We are excited to share the latest new features and performance improvements that make Databricks SQL simpler, faster and lower cost than ever. With over 7,000 customers using Databricks SQL as their data warehouse today, this has become the fastest-growing product in our history!
The best data warehouse is a lakehouse
Databricks SQL is built on the lakehouse architecture. We pioneered this approach in early 2020 and launched Databricks SQL (DBSQL) as part of the Databricks Data Intelligence Platform. We predicted that standalone, separate data warehouses would become legacy systems due to their high costs and proprietary nature, and today we see strong evidence this is true: the MIT Technology Insights report shows 74% of enterprises have already adopted the lakehouse architecture. The many lakehouse-based data platforms available for these enterprises were recently reviewed in the Forrester Wave for Data Lakehouses, which recognized Databricks as a Leader with the highest scores in both current offering and strategy categories in comparison to all others!

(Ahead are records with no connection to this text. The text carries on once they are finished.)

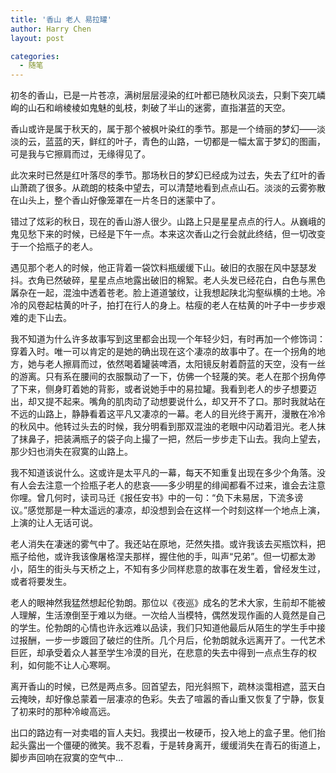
 ```yaml
---
title: '香山 老人 易拉罐'
author: Harry Chen
layout: post

categories:
  - 随笔
---
```


  初冬的香山，已是一片苍凉，满树层层浸染的红叶都已随秋风淡去，只剩下突兀嶙峋的山石和峭棱棱如鬼魅的虬枝，刺破了半山的迷雾，直指湛蓝的天空。

  香山或许是属于秋天的，属于那个被枫叶染红的季节。那是一个绮丽的梦幻——淡淡的云，蓝蓝的天，鲜红的叶子，青色的山路，一切都是一幅太富于梦幻的图画，可是我与它擦肩而过，无缘得见了。

  此次来时已然是红叶落尽的季节。那场秋日的梦幻已经成为过去，失去了红叶的香山萧疏了很多。从疏朗的枝条中望去，可以清楚地看到点点山石。淡淡的云雾弥散在山头上，整个香山好像笼罩在一片冬日的迷蒙中了。

  错过了炫彩的秋日，现在的香山游人很少。山路上只是星星点点的行人。从巍峨的鬼见愁下来的时候，已经是下午一点。本来这次香山之行会就此终结，但一切改变于一个拾瓶子的老人。

  遇见那个老人的时候，他正背着一袋饮料瓶缓缓下山。破旧的衣服在风中瑟瑟发抖。衣角已然破碎，星星点点地露出破旧的棉絮。老人头发已经花白，白色与黑色羼杂在一起，混浊中透着苍老。脸上道道皱纹，让我想起陕北沟壑纵横的土地。冷冷的风卷起枯黄的叶子，拍打在行人的身上。枯瘦的老人在枯黄的叶子中一步步艰难的走下山去。

  我不知道为什么许多故事写到这里都会出现一个年轻少妇，有时再加一个修饰词：穿着入时。唯一可以肯定的是她的确出现在这个凄凉的故事中了。在一个拐角的地方，她与老人擦肩而过，依然喝着罐装啤酒，太阳镜反射着蔚蓝的天空，没有一丝的游离。只有系在腰间的衣服飘动了一下，仿佛一个轻蔑的笑。老人在那个拐角停了下来，侧身盯着她的背影，或者说她手中的易拉罐。我看到老人的步子想要迈出，却又提不起来。嘴角的肌肉动了动想要说什么，却又开不了口。那时我就站在不远的山路上，静静看着这平凡又凄凉的一幕。老人的目光终于离开，漫散在冷冷的秋风中。他转过头去的时候，我分明看到那双混浊的老眼中闪动着泪光。老人抹了抹鼻子，把装满瓶子的袋子向上撮了一把，然后一步步走下山去。我向上望去，那少妇也消失在寂寞的山路上。

  我不知道该说什么。这或许是太平凡的一幕，每天不知重复出现在多少个角落。没有人会去注意一个捡瓶子老人的悲哀——多少明星的绯闻都看不过来，谁会去注意你哩。曾几何时，读司马迁《报任安书》中的一句：“负下未易居，下流多谤议。”感觉那是一种太遥远的凄凉，却没想到会在这样一个时刻这样一个地点上演，上演的让人无话可说。

  老人消失在凄迷的雾气中了。我还站在原地，茫然失措。或许我该去买瓶饮料，把瓶子给他，或许我该像屠格涅夫那样，握住他的手，叫声“兄弟”。但一切都太渺小，陌生的街头与天桥之上，不知有多少同样悲意的故事在发生着，曾经发生过，或者将要发生。

  老人的眼神然我猛然想起伦勃朗。那位以《夜巡》成名的艺术大家，生前却不能被人理解，生活潦倒至于难以为继。一次给人当模特，偶然发现作画的人竟然是自己的学生。伦勃朗的心情也许永远难以品读，我们只知道他最后从陌生的学生手中接过报酬，一步一步踱回了破烂的住所。几个月后，伦勃朗就永远离开了。一代艺术巨匠，却承受着众人甚至学生冷漠的目光，在悲意的失去中得到一点点生存的权利，如何能不让人心寒啊。

  离开香山的时候，已然是两点多。回首望去，阳光斜照下，疏林淡霭相遮，蓝天白云掩映，却好像总蒙着一层凄凉的色彩。失去了喧嚣的香山重又恢复了宁静，恢复了初来时的那种冷峻高远。

  出口的路边有一对卖唱的盲人夫妇。我摸出一枚硬币，投入地上的盒子里。他们抬起头露出一个僵硬的微笑。我不忍看，于是转身离开，缓缓消失在青石的街道上，脚步声回响在寂寞的空气中…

In our conversations with customers, the lakehouse advantage comes from two things: the lower total cost and one unified platform for AI and BI. The lakehouse makes it possible to use one copy of the data, in an open format, for all your AI and BI workloads. That eliminates the data duplication and replication needed to keep data in sync between multiple platforms, dramatically lowering cost and simplifying the architecture.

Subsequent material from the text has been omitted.